4. The power supply device according to claim 3, wherein at least two of the logic units are further configured to obtain an enable signal from the controller, and output a first logic signal to the second logic module in response to the enable signal and the scram signal, respectively, and output a corresponding control signal to the corresponding switching unit in response to the control signal, respectively.

5. The power supply device according to claim 3 or 4, wherein the logic units are identical in corresponding structure, and the switch units are identical in corresponding structure.

6. The power supply device of any one of claims 1 to 4, comprising an indicator light circuit coupled to the second logic module, the indicator light circuit being configured to respond to the second alarm signal.

7. The power supply device according to any one of claims 1 to 4, characterized in that the power supply device comprises a rectifying circuit, through which the input of the power supply circuit is connected to the neutral and live wires, respectively, the rectifying circuit being adapted to rectify the input ac power into dc power.

8. The power supply apparatus according to any one of claims 1 to 4, wherein the power supply apparatus comprises a filter circuit, an output terminal of the power supply circuit being configured to be connected to a load apparatus through the filter circuit, the filter circuit being configured to filter an output voltage outputted from the power supply circuit.

9. The power supply device according to claim 8, comprising a voltage bleeder circuit connected between the filter circuit and the load device, the voltage bleeder circuit being configured to bleed a voltage stored by the filter circuit after the power supply circuit is powered off.

10. An automatic control apparatus, characterized by comprising: the power supply device according to any one of claims 1 to 9.

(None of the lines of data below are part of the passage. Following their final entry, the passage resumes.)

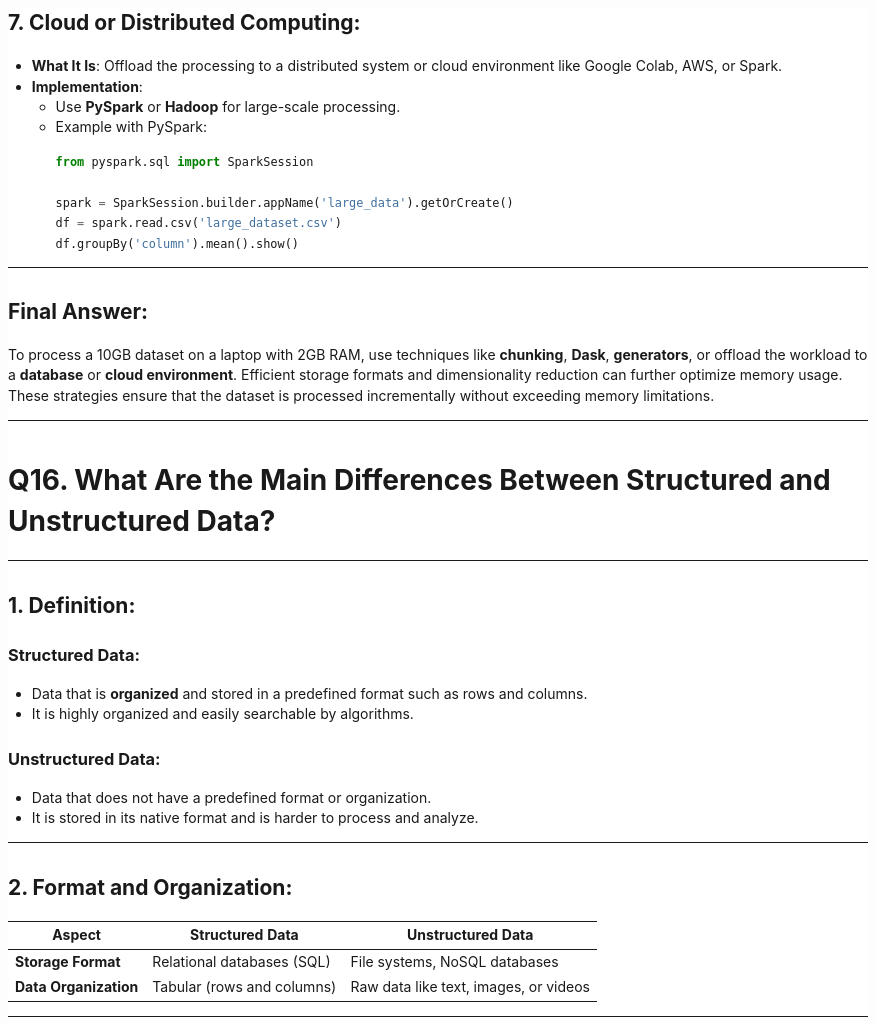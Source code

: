 
## **7. Cloud or Distributed Computing**:
- **What It Is**: Offload the processing to a distributed system or cloud environment like Google Colab, AWS, or Spark.
- **Implementation**:
  - Use **PySpark** or **Hadoop** for large-scale processing.
  - Example with PySpark:
    ```python
    from pyspark.sql import SparkSession

    spark = SparkSession.builder.appName('large_data').getOrCreate()
    df = spark.read.csv('large_dataset.csv')
    df.groupBy('column').mean().show()
    ```

---

## **Final Answer**:
To process a 10GB dataset on a laptop with 2GB RAM, use techniques like **chunking**, **Dask**, **generators**, or offload the workload to a **database** or **cloud environment**. Efficient storage formats and dimensionality reduction can further optimize memory usage. These strategies ensure that the dataset is processed incrementally without exceeding memory limitations.  

---

# Q16. What Are the Main Differences Between Structured and Unstructured Data?

---

## **1. Definition**:

### **Structured Data**:
- Data that is **organized** and stored in a predefined format such as rows and columns.
- It is highly organized and easily searchable by algorithms.

### **Unstructured Data**:
- Data that does not have a predefined format or organization.
- It is stored in its native format and is harder to process and analyze.

---

## **2. Format and Organization**:

| **Aspect**         | **Structured Data**                  | **Unstructured Data**             |
|---------------------|--------------------------------------|------------------------------------|
| **Storage Format**  | Relational databases (SQL)          | File systems, NoSQL databases     |
| **Data Organization** | Tabular (rows and columns)         | Raw data like text, images, or videos |

---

11. The automatic control device according to claim 10, wherein the automatic control device includes a controller for acquiring a scram signal and responding to an output enable signal to the safety circuit, and the safety circuit is for acquiring the scram signal and acquiring the enable signal from the controller and responding to the scram signal and the enable signal to output a control signal to the power circuit to control on-off of the power circuit.

12. The automatic control device of claim 11, further comprising a driver for acquiring the scram signal and outputting a deceleration signal to the driver in response, the driver for receiving the deceleration signal and driving the automatic control device to decelerate in accordance with the deceleration signal.

13. The automatic control device of claim 12, further comprising a logic power supply means for powering the controller.

14. A control method of an automatic control apparatus, characterized by being applied to the automatic control apparatus according to any one of claims 10 to 13, comprising:

The safety circuit acquires the emergency stop signal, and responds and outputs a control signal to the power circuit according to a first preset time threshold value and the emergency stop signal so as to control the on-off of the power circuit.

15. The control method of the automatic control apparatus according to claim 14, characterized in that the automatic control apparatus further comprises a controller and a driver, the control method of the automatic control apparatus comprising:

The controller acquires the emergency stop signal and responds to and outputs a deceleration signal to the driver according to the emergency stop signal;

The driver receives the deceleration signal and drives the automatic control equipment to decelerate according to the deceleration signal within a second preset time threshold; wherein the second preset time threshold is less than the first preset time threshold.